Data records:
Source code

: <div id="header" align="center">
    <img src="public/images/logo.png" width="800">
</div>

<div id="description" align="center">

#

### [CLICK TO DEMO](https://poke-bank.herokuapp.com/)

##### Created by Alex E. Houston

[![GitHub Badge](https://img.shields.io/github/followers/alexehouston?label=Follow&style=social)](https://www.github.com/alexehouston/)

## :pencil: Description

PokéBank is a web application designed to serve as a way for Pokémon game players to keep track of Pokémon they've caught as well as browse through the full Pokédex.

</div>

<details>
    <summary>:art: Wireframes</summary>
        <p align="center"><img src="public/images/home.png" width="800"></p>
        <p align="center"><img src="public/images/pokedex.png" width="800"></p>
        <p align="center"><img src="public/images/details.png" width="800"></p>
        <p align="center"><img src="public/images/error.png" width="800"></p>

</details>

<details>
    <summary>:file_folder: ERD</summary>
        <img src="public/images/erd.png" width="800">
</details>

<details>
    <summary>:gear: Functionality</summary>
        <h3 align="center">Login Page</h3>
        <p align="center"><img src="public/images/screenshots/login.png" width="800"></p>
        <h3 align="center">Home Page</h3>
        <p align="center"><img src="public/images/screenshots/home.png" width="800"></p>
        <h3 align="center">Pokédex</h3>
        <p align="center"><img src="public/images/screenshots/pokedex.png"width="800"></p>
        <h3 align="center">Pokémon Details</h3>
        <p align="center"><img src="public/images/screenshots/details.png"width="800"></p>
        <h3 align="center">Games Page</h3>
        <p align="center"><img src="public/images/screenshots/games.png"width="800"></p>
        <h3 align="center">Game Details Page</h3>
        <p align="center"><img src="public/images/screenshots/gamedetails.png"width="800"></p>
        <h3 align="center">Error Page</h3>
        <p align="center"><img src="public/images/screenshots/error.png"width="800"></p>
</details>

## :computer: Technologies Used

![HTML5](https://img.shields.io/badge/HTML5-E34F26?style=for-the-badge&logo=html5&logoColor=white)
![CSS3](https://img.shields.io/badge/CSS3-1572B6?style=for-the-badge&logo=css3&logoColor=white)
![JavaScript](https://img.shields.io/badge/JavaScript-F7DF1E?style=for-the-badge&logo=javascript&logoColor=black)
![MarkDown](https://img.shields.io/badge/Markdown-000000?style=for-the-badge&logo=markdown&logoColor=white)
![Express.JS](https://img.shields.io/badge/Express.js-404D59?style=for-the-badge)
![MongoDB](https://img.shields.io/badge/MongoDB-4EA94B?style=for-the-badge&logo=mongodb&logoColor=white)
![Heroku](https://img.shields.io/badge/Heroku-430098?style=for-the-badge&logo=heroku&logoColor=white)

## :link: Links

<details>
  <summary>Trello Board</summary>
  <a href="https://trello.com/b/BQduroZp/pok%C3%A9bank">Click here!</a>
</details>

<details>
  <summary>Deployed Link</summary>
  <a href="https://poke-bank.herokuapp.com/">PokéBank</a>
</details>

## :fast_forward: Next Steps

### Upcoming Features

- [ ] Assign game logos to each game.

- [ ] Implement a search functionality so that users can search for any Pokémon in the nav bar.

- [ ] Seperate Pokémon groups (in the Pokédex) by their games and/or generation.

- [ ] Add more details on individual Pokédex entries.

Work request:
Every record here must be output exactly, word for word.

Solution to this exercise:
Source code

: <div id="header" align="center">
    <img src="public/images/logo.png" width="800">
</div>

<div id="description" align="center">

#

### [CLICK TO DEMO](https://poke-bank.herokuapp.com/)

##### Created by Alex E. Houston

[![GitHub Badge](https://img.shields.io/github/followers/alexehouston?label=Follow&style=social)](https://www.github.com/alexehouston/)

## :pencil: Description

PokéBank is a web application designed to serve as a way for Pokémon game players to keep track of Pokémon they've caught as well as browse through the full Pokédex.

</div>

<details>
    <summary>:art: Wireframes</summary>
        <p align="center"><img src="public/images/home.png" width="800"></p>
        <p align="center"><img src="public/images/pokedex.png" width="800"></p>
        <p align="center"><img src="public/images/details.png" width="800"></p>
        <p align="center"><img src="public/images/error.png" width="800"></p>

</details>

<details>
    <summary>:file_folder: ERD</summary>
        <img src="public/images/erd.png" width="800">
</details>

<details>
    <summary>:gear: Functionality</summary>
        <h3 align="center">Login Page</h3>
        <p align="center"><img src="public/images/screenshots/login.png" width="800"></p>
        <h3 align="center">Home Page</h3>
        <p align="center"><img src="public/images/screenshots/home.png" width="800"></p>
        <h3 align="center">Pokédex</h3>
        <p align="center"><img src="public/images/screenshots/pokedex.png"width="800"></p>
        <h3 align="center">Pokémon Details</h3>
        <p align="center"><img src="public/images/screenshots/details.png"width="800"></p>
        <h3 align="center">Games Page</h3>
        <p align="center"><img src="public/images/screenshots/games.png"width="800"></p>
        <h3 align="center">Game Details Page</h3>
        <p align="center"><img src="public/images/screenshots/gamedetails.png"width="800"></p>
        <h3 align="center">Error Page</h3>
        <p align="center"><img src="public/images/screenshots/error.png"width="800"></p>
</details>

## :computer: Technologies Used

![HTML5](https://img.shields.io/badge/HTML5-E34F26?style=for-the-badge&logo=html5&logoColor=white)
![CSS3](https://img.shields.io/badge/CSS3-1572B6?style=for-the-badge&logo=css3&logoColor=white)
![JavaScript](https://img.shields.io/badge/JavaScript-F7DF1E?style=for-the-badge&logo=javascript&logoColor=black)
![MarkDown](https://img.shields.io/badge/Markdown-000000?style=for-the-badge&logo=markdown&logoColor=white)
![Express.JS](https://img.shields.io/badge/Express.js-404D59?style=for-the-badge)
![MongoDB](https://img.shields.io/badge/MongoDB-4EA94B?style=for-the-badge&logo=mongodb&logoColor=white)
![Heroku](https://img.shields.io/badge/Heroku-430098?style=for-the-badge&logo=heroku&logoColor=white)

## :link: Links

<details>
  <summary>Trello Board</summary>
  <a href="https://trello.com/b/BQduroZp/pok%C3%A9bank">Click here!</a>
</details>

<details>
  <summary>Deployed Link</summary>
  <a href="https://poke-bank.herokuapp.com/">PokéBank</a>
</details>

## :fast_forward: Next Steps

### Upcoming Features

- [ ] Assign game logos to each game.

- [ ] Implement a search functionality so that users can search for any Pokémon in the nav bar.

- [ ] Seperate Pokémon groups (in the Pokédex) by their games and/or generation.

- [ ] Add more details on individual Pokédex entries.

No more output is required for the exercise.